### Data
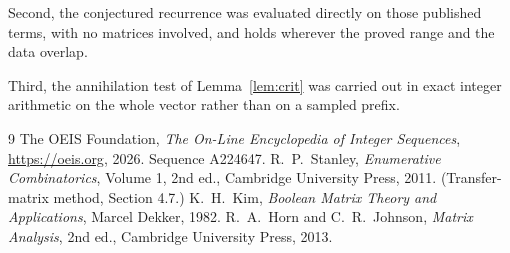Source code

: \documentclass[11pt,a4paper]{article}
\theoremstyle{plain}
\theoremstyle{definition}
\begin{document}
Second, the conjectured recurrence was evaluated directly on those published terms, with no
matrices involved, and holds wherever the proved range and the data overlap.

Third, the annihilation test of Lemma~\ref{lem:crit} was carried out in exact integer
arithmetic on the whole vector rather than on a sampled prefix.

\begin{thebibliography}{9}
 The OEIS Foundation, \emph{The On-Line Encyclopedia of Integer
Sequences}, \url{https://oeis.org}, 2026. Sequence A224647.
 R.~P.~Stanley, \emph{Enumerative Combinatorics}, Volume 1, 2nd ed.,
Cambridge University Press, 2011. (Transfer-matrix method, Section 4.7.)
 K.~H.~Kim, \emph{Boolean Matrix Theory and Applications}, Marcel Dekker,
1982.
 R.~A.~Horn and C.~R.~Johnson, \emph{Matrix Analysis}, 2nd ed., Cambridge
University Press, 2013.
\end{thebibliography}
\end{document}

### Exercise prompt
Could you output the lines above, exactly as written, from the one containing "Volume 1, 2nd" through the last, with both ends included and no others?

### Answer section
 R.~P.~Stanley, \emph{Enumerative Combinatorics}, Volume 1, 2nd ed.,
Cambridge University Press, 2011. (Transfer-matrix method, Section 4.7.)
 K.~H.~Kim, \emph{Boolean Matrix Theory and Applications}, Marcel Dekker,
1982.
 R.~A.~Horn and C.~R.~Johnson, \emph{Matrix Analysis}, 2nd ed., Cambridge
University Press, 2013.
\end{thebibliography}
\end{document}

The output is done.